Abstract

The prognosis of patients with chronic myeloid leukemia (CML) has changed radically since the advent of imatinib mesylate, a selective inhibitor of BCR-ABL tyrosine kinase. Shortly thereafter, more potent BCR-ABL inhibitors (dasatinib and nilotinib) were introduced for use in patients resistant to or intolerant of imatinib. All three drugs are now approved for initial therapy for chronic phase CML. Response to tyrosine kinase inhibitor (TKI) treatment is assessed with standardized quantitative reverse transcriptase polymerase chain reaction (Q-RTPCR) and/or cytogenetics at 3, 6 and 12 months. Clinical trials have clearly demonstrated that early and deeper cytogenetic and molecular response to TKI therapy is associated with lower rate of disease progression and improved long-term outcomes. In recent times, molecular response as determined by BCR-ABL transcript levels at defined time points is rapidly gaining popularity as a predictive marker for subsequent outcomes in CML. Optimal response is defined as BCR-ABL transcript levels of ≤10% at 3 months, <1% at 6 months, and ≤0.1% from 12 months onward while >10% at 6 months and >1% from 12 months onward define failure.
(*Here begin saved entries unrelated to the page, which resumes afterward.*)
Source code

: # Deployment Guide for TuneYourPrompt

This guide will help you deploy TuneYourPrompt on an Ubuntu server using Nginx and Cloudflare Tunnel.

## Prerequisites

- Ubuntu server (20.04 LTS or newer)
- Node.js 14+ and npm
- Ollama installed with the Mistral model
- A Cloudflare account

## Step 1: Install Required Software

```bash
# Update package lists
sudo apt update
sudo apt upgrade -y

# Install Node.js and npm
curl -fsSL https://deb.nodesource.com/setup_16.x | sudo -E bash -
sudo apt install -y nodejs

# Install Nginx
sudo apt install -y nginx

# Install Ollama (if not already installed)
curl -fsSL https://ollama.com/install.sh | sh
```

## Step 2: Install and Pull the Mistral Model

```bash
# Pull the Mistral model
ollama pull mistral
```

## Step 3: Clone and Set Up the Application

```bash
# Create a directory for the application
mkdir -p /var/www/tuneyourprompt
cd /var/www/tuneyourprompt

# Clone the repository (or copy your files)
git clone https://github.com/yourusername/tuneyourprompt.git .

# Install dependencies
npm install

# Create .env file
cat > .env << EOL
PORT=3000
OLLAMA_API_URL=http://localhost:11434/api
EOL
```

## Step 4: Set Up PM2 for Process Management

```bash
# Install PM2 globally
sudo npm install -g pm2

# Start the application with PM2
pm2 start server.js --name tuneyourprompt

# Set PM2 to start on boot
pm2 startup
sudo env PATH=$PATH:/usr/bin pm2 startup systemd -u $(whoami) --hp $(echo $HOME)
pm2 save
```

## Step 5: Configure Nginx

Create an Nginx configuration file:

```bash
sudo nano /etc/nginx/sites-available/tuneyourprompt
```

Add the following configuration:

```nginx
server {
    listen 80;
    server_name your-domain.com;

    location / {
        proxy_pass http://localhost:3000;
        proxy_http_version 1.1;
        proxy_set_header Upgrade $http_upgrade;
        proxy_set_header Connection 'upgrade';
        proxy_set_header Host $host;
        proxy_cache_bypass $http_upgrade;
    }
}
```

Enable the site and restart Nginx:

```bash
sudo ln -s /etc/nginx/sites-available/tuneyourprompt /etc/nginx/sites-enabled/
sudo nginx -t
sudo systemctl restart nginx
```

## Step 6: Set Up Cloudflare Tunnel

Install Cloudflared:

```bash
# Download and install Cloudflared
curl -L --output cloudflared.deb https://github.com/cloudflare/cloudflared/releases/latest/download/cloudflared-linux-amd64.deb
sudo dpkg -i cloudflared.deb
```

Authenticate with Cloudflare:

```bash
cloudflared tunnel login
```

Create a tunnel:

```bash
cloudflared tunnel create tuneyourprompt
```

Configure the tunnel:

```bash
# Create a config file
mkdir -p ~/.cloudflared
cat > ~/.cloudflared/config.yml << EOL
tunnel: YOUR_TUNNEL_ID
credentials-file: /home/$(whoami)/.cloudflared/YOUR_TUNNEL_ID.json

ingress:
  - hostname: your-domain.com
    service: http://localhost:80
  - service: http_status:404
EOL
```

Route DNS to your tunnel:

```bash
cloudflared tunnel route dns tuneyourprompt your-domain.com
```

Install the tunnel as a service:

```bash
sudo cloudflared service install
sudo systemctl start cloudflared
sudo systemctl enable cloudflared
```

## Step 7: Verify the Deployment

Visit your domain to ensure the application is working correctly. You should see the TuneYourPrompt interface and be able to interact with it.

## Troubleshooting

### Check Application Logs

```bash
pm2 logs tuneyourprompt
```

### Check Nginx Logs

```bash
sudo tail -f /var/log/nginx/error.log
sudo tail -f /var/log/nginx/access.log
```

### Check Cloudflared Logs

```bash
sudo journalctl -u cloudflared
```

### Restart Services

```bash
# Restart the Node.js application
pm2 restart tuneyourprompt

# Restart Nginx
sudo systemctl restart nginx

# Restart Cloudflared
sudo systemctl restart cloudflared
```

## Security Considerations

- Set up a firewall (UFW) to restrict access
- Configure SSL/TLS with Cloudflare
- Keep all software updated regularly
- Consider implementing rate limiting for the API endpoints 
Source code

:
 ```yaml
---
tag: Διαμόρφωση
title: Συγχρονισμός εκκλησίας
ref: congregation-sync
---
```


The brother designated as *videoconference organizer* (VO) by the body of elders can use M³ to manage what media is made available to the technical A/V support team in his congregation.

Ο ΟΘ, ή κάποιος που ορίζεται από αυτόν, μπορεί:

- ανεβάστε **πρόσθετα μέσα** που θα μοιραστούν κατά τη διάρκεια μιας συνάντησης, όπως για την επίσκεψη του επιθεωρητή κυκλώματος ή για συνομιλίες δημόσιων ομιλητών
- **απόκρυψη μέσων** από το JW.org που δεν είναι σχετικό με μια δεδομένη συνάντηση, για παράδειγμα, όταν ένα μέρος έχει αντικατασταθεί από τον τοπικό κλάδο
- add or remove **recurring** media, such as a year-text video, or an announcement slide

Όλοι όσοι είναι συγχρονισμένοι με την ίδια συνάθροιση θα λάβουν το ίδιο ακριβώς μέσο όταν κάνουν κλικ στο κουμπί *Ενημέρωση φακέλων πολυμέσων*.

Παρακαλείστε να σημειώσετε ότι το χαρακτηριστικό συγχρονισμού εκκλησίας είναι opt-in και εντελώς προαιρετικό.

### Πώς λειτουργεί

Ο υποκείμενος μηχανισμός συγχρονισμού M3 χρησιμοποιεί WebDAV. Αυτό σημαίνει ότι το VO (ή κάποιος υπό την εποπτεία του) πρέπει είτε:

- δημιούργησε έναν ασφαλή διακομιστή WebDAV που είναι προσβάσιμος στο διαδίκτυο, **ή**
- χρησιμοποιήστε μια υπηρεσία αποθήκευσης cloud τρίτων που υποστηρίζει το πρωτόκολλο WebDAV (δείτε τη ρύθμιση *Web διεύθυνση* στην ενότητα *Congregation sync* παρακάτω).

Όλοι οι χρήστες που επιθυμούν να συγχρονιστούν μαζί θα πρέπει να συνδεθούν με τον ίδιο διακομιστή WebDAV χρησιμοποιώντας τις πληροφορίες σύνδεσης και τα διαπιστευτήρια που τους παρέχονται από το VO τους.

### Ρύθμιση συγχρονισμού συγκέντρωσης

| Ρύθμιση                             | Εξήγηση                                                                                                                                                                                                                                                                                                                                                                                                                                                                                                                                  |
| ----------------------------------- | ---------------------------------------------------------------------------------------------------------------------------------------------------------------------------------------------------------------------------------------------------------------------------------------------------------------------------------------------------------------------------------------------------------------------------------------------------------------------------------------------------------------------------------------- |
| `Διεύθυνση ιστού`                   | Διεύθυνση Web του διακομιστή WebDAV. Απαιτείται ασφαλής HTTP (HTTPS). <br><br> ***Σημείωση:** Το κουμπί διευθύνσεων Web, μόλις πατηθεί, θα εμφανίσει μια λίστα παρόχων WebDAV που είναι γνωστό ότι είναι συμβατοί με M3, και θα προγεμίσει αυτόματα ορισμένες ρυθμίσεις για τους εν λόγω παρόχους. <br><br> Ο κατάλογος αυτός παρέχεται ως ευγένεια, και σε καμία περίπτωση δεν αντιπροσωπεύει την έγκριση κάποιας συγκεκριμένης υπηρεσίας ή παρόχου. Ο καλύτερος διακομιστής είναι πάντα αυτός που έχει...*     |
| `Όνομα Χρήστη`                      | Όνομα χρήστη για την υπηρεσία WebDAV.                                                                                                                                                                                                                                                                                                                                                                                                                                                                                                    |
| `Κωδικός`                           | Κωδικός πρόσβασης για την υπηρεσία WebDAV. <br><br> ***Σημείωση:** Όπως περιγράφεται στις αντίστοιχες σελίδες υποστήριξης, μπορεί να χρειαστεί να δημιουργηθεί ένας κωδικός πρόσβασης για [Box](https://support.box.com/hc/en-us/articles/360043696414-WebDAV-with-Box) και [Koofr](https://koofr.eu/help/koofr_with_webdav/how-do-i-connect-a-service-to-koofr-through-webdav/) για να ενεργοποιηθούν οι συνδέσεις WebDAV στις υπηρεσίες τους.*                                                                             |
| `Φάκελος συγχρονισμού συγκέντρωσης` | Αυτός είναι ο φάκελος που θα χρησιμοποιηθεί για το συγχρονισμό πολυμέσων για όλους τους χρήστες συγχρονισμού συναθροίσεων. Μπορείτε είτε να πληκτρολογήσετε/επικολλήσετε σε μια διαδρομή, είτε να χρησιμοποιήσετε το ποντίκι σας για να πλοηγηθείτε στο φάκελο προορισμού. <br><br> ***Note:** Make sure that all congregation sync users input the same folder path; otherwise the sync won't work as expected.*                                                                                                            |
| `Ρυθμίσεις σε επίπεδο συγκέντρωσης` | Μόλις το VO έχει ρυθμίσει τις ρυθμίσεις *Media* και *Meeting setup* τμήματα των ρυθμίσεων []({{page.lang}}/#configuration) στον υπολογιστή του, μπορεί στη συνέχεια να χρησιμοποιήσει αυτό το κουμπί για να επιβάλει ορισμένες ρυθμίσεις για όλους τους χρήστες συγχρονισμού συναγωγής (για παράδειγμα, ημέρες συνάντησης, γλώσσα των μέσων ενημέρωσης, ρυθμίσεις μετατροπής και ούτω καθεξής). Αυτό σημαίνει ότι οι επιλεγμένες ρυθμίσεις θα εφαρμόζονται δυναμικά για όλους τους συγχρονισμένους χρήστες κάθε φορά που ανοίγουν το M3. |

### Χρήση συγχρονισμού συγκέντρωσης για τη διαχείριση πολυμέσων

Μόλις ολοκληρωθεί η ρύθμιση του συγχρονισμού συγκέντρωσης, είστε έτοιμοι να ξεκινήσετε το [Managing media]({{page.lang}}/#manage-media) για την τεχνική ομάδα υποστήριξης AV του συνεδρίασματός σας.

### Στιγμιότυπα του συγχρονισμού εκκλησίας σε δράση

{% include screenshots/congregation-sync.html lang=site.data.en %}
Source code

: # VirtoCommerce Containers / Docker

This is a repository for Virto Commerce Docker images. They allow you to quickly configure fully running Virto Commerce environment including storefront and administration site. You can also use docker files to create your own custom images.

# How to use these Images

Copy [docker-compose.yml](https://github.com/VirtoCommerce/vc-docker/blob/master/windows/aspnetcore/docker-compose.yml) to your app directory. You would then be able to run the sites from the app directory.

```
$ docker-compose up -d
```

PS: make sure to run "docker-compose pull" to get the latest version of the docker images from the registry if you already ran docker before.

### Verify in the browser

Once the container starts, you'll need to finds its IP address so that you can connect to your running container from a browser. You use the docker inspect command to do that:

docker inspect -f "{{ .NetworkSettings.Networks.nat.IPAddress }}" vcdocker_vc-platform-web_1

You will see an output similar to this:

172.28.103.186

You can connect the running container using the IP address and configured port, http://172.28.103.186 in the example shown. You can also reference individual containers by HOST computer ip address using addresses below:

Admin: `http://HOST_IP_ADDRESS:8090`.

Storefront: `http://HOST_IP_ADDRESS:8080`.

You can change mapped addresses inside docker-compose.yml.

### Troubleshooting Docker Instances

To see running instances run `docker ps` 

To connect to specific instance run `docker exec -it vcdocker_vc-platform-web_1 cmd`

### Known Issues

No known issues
Patients who do not achieve molecular milestones at 3 or 6 months with 3 months being highly predictive are less likely to achieve cytogenetic responses eventually; early identification of such patients who have a low probability of achieving an adequate response are thus candidates for alternative treatment. Review of literature by electronic search of MEDline, Google Scholar was done using keywords and data was identified and systematically evaluated.